Clear out your living space and you clear out your mind. And vice versa. I don’t remember where or when I picked up that bit of wisdom, but over the years, it has proven to be true. I’m back in the de-cluttering mode, a task I started in the spring, and continued in fits and starts since then.
Most of the stuff I’ve collected over the years is made of paper: countless boxes of books, piles of notebooks and journals, file boxes of essays composed during various academic forays, and a few portfolios of drawings. Layers of artifacts. One trunk is even filled with genealogical lore. My mother was into that. I am not, and yet I don’t quite know what to do with these small black and white prints carefully pasted into albums nearly 100 years ago. I recognize very few of these aunts, uncles, and distant cousins. I’ve lost track of anyone who might value the prints, and yet, there they are, my ancestors. It doesn’t feel right to just pitch them into the trash. So they’ll sit a while longer in the garage, taking up space.
I believe this is a good analogy to some of what clutters the mind – there is much we are attached to that no longer serves any purpose. It just takes up space. What we need is the wisdom and will to make a clean cut, an energy shown in traditional images of Manjushri, the Buddha of Wisdom, whose right hand holds a flaming sword which can cut through our knots of confusion.
While sorting through old books, journals, and papers, I find that most have lost their meaning. A few mark important phases of life, and I hang onto them like graduation or wedding photos, or a favorite old coffee cup. Only a very small minority of items seem current. A rare find was this personal statement I included in a brochure for a local storytelling festival in 2001. It would fit this blog today.

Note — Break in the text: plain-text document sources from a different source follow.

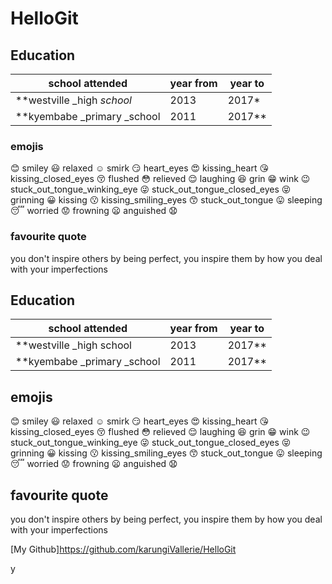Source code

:# HelloGit
## Education
school attended|year from |year to
---------------|----------|-------
**westville _high _school_|2013|2017*
**kyembabe _primary _school|2011|2017**

### emojis

:blush: 	smiley :smiley: 	relaxed :relaxed:
smirk :smirk: 	heart_eyes :heart_eyes: 	kissing_heart :kissing_heart:
kissing_closed_eyes :kissing_closed_eyes: 	flushed :flushed: 	relieved :relieved:
laughing :satisfied: 	grin :grin: 	wink :wink:
stuck_out_tongue_winking_eye :stuck_out_tongue_winking_eye: 	stuck_out_tongue_closed_eyes :stuck_out_tongue_closed_eyes: 	grinning :grinning:
kissing :kissing: 	kissing_smiling_eyes :kissing_smiling_eyes: 	stuck_out_tongue :stuck_out_tongue:
sleeping :sleeping: 	worried :worried: 	frowning :frowning:
anguished :anguished:

### favourite quote
you don't inspire others by being perfect, you inspire them by how you deal with your imperfections


## Education

school attended |	year from 	|year to
----------------|------------|--------
**westville _high school |	2013|	2017**
**kyembabe _primary _school |	2011 |	2017**

## emojis

:blush: 	smiley :smiley: 	relaxed :relaxed:
smirk :smirk: 	heart_eyes :heart_eyes: 	kissing_heart :kissing_heart:
kissing_closed_eyes :kissing_closed_eyes: 	flushed :flushed: 	relieved :relieved:
laughing :satisfied: 	grin :grin: 	wink :wink:
stuck_out_tongue_winking_eye :stuck_out_tongue_winking_eye: 	stuck_out_tongue_closed_eyes :stuck_out_tongue_closed_eyes: 	grinning :grinning:
kissing :kissing: 	kissing_smiling_eyes :kissing_smiling_eyes: 	stuck_out_tongue :stuck_out_tongue:
sleeping :sleeping: 	worried :worried: 	frowning :frowning:
anguished :anguished:
## favourite quote

you don't inspire others by being perfect, you inspire them by how you deal with your imperfections

[My Github]https://github.com/karungiVallerie/HelloGit


y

“I believe we all tell ourselves stories almost all of the time, largely unnoticed interior narratives of what we are like and what the world is like. Telling or listening to stories in a “formal” setting, besides being pure fun, can invite us to re-imagine our own lives. Our lives may not be so different from the lives of the characters of Story. Anywhere can be the crossroads, and any voice can be the helpful creature by the side of the path, and the Water of Life may be nearer than we think.”
Archaeologists uncover pot shards and skulls and try to figure out what vanished people were like. I periodically sift through these relics and find myself wondering what my vanished selves were really like. There are threads of continuity, of course, but I think they’re a lot more subtle than I ordinarily imagine, like a fluttering movement, glimpsed at the corner of the eyes.
In the end, I really believe that these day-to-day selves come down to a matter of just which stories we favor and tell ourselves over and over. Which papers, books, and pot shards we keep nearby.
I think it’s a lot like the movie, Secondhand Lions, which is all about stories, when Hub (Robert Duvall) says, “If you want to believe in something, believe in it. Doesn’t matter if it isn’t true. You believe in it anyway.”